Un corrispondente dell'Afp ha riferito che una decina di pick-up dei ribelli e diversi civili sono stati visti in fuga dalla strategica città libica. Intanto Khaled Abu Falgha, direttore del principale ospedale cittadino, ha dichiarato che da quando è iniziato l'assedio di Misurata, quasi due mesi fa, e soprattutto da quando nell'ultima roccaforte dei ribelli in Tripolitania sono entrati in scena cecchini e pezzi di artiglieria pesante delle forze governative, si sono registrati circa mille morti, "l'80 per cento dei quali erano civili", e tremila feriti.
Secondo il medico, nel corso dell'ultima settimana è aumentato il numero di coloro che presentavano lesioni dovute alle bombe a grappolo, che il regime nega categoricamente di impiegare, ma di cui Abu Falgha ha esibito schegge estratte dai corpi dei pazienti.
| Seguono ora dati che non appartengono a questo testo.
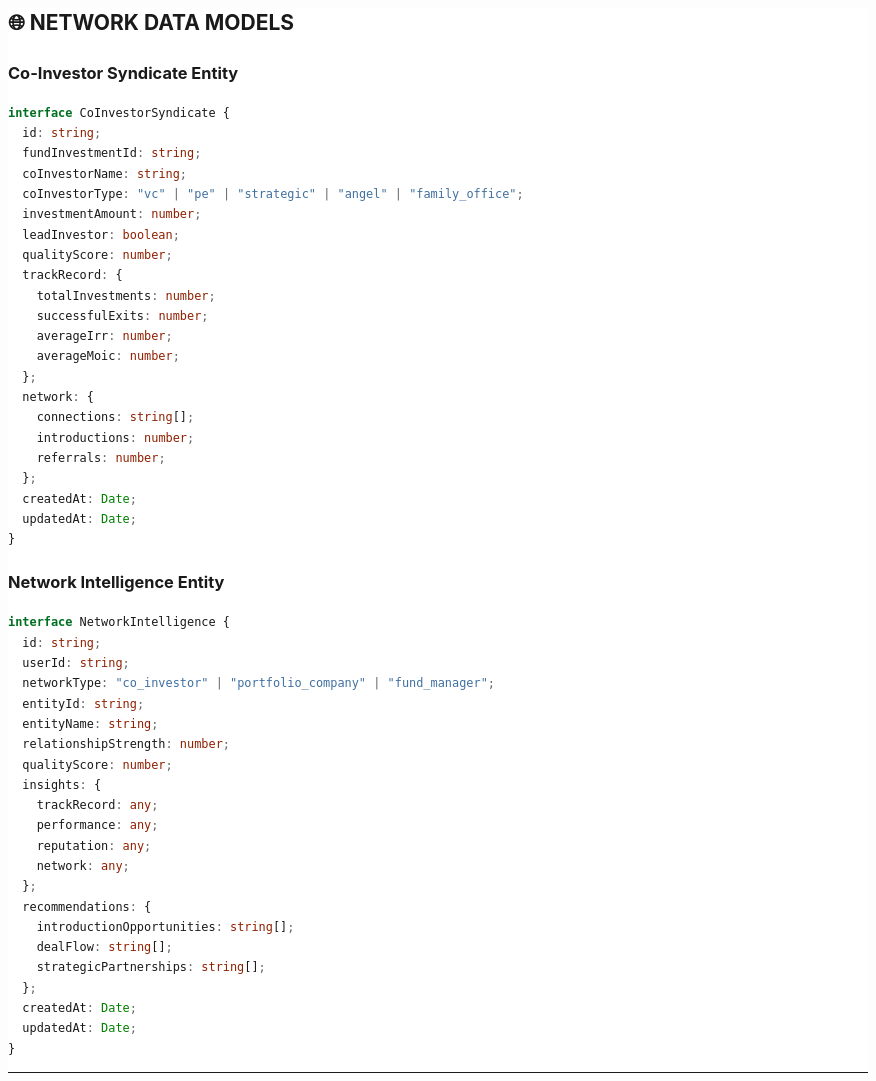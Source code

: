 
## 🌐 **NETWORK DATA MODELS**

### Co-Investor Syndicate Entity

```typescript
interface CoInvestorSyndicate {
  id: string;
  fundInvestmentId: string;
  coInvestorName: string;
  coInvestorType: "vc" | "pe" | "strategic" | "angel" | "family_office";
  investmentAmount: number;
  leadInvestor: boolean;
  qualityScore: number;
  trackRecord: {
    totalInvestments: number;
    successfulExits: number;
    averageIrr: number;
    averageMoic: number;
  };
  network: {
    connections: string[];
    introductions: number;
    referrals: number;
  };
  createdAt: Date;
  updatedAt: Date;
}
```

### Network Intelligence Entity

```typescript
interface NetworkIntelligence {
  id: string;
  userId: string;
  networkType: "co_investor" | "portfolio_company" | "fund_manager";
  entityId: string;
  entityName: string;
  relationshipStrength: number;
  qualityScore: number;
  insights: {
    trackRecord: any;
    performance: any;
    reputation: any;
    network: any;
  };
  recommendations: {
    introductionOpportunities: string[];
    dealFlow: string[];
    strategicPartnerships: string[];
  };
  createdAt: Date;
  updatedAt: Date;
}
```

---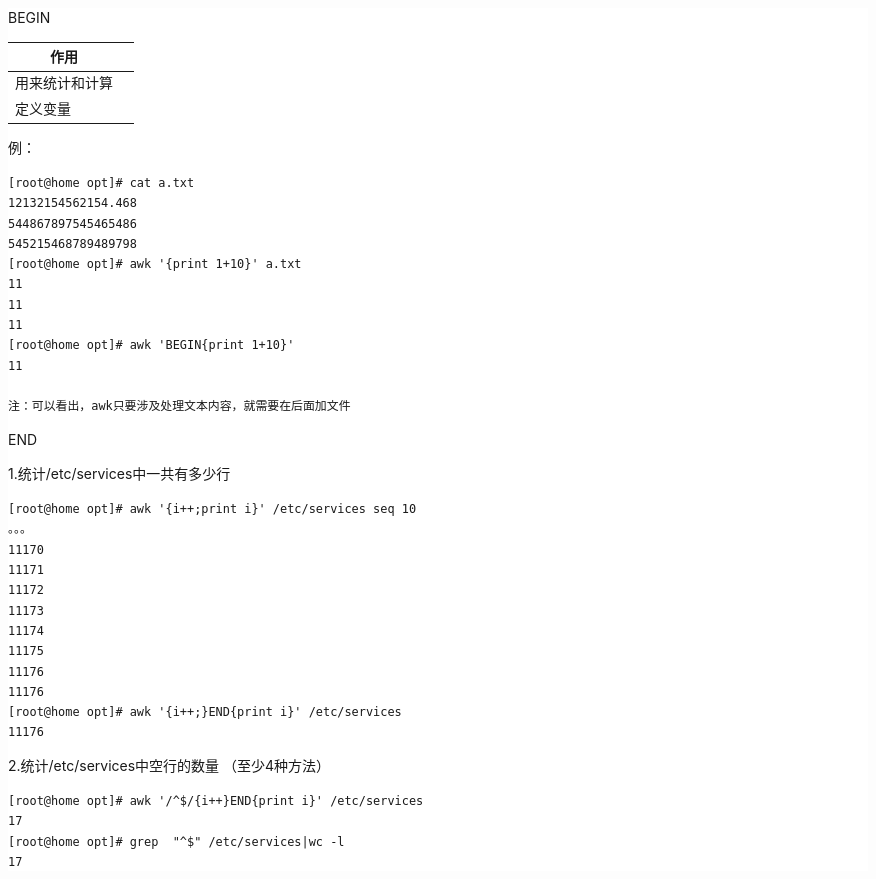 

BEGIN

| 作用           |      |
| -------------- | ---- |
| 用来统计和计算 |      |
| 定义变量       |      |

例：

```
[root@home opt]# cat a.txt
12132154562154.468
544867897545465486
545215468789489798
[root@home opt]# awk '{print 1+10}' a.txt 			
11
11
11
[root@home opt]# awk 'BEGIN{print 1+10}'  		
11

注：可以看出，awk只要涉及处理文本内容，就需要在后面加文件
```



END

1.统计/etc/services中一共有多少行

```
[root@home opt]# awk '{i++;print i}' /etc/services seq 10		
。。。
11170
11171
11172
11173
11174
11175
11176
11176
[root@home opt]# awk '{i++;}END{print i}' /etc/services
11176
```



2.统计/etc/services中空行的数量	（至少4种方法）

```
[root@home opt]# awk '/^$/{i++}END{print i}' /etc/services 
17
[root@home opt]# grep  "^$" /etc/services|wc -l
17

```

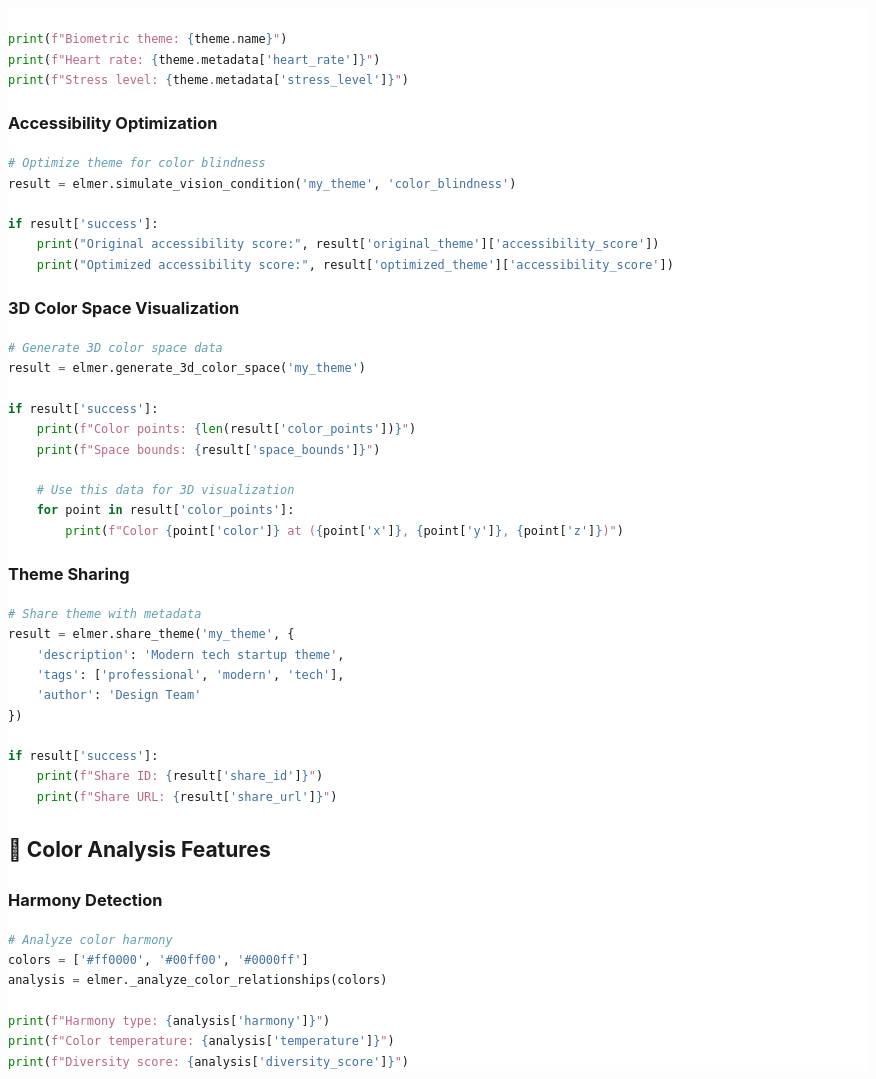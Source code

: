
 ```python

print(f"Biometric theme: {theme.name}")
print(f"Heart rate: {theme.metadata['heart_rate']}")
print(f"Stress level: {theme.metadata['stress_level']}")
```

### Accessibility Optimization
```python
# Optimize theme for color blindness
result = elmer.simulate_vision_condition('my_theme', 'color_blindness')

if result['success']:
    print("Original accessibility score:", result['original_theme']['accessibility_score'])
    print("Optimized accessibility score:", result['optimized_theme']['accessibility_score'])
```

### 3D Color Space Visualization
```python
# Generate 3D color space data
result = elmer.generate_3d_color_space('my_theme')

if result['success']:
    print(f"Color points: {len(result['color_points'])}")
    print(f"Space bounds: {result['space_bounds']}")
    
    # Use this data for 3D visualization
    for point in result['color_points']:
        print(f"Color {point['color']} at ({point['x']}, {point['y']}, {point['z']})")
```

### Theme Sharing
```python
# Share theme with metadata
result = elmer.share_theme('my_theme', {
    'description': 'Modern tech startup theme',
    'tags': ['professional', 'modern', 'tech'],
    'author': 'Design Team'
})

if result['success']:
    print(f"Share ID: {result['share_id']}")
    print(f"Share URL: {result['share_url']}")
```

## 🎯 Color Analysis Features

### Harmony Detection
```python
# Analyze color harmony
colors = ['#ff0000', '#00ff00', '#0000ff']
analysis = elmer._analyze_color_relationships(colors)

print(f"Harmony type: {analysis['harmony']}")
print(f"Color temperature: {analysis['temperature']}")
print(f"Diversity score: {analysis['diversity_score']}")
```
Al contempo si è registrato un repentino incremento nei ricoveri per ferite da arma da fuoco alla testa o al collo, i bersagli preferiti dei tiratori scelti. Il direttore dell'ospedale di Misurata anche anche spiegato che la struttura dispone di una sessantina di posti-letto, tutti ormai occupati: alle persone in condizioni meno gravi sono pertanto prestate solo le prime cure, e poi sono rimandate a casa per mancanza di spazio.
"Abbiamo ricevuto informazioni precise circa il fatto che il capo di al-Qaeda in Libia si stia dirigendo da Bengasi a Misurata". È quanto ha reso noto il portavoce del governo libico, Moussa Ibrahim, citato dall'edizione on-line del giornale arabo 'al-Quds al-Arabi'. "Abbiamo saputo che un noto capo di al-Qaeda, Abdelhakim al-Hasari, si sta dirigendo in nave verso Misurata, città ancora in mano agli insorti – ha affermato Ibrahim – A bordo con lui ci sono anche 25 combattenti ben addestrati". Secondo il portavoce di Tripoli, "la possibilità che i terroristi abbiano la meglio in Libia rappresenta un pericolo per la regione e anche per l'Europa". L'esponente del governo libico si dice convinto che "le prove di un coinvolgimento di al-Qaeda nella guerra in Libia aumentano di giorno in giorno". Sempre secondo Ibrahim, Hasadi avrebbe appena lasciato Bengasi a bordo di una vecchia nave egiziana, la 'al-Shahid Abdelwahab', diretto a Misurata, ultima roccaforte dei ribelli in Tripolitania, sottoposta da due mesi a un costante assedio da parte delle forze di Muammar Gheddafi.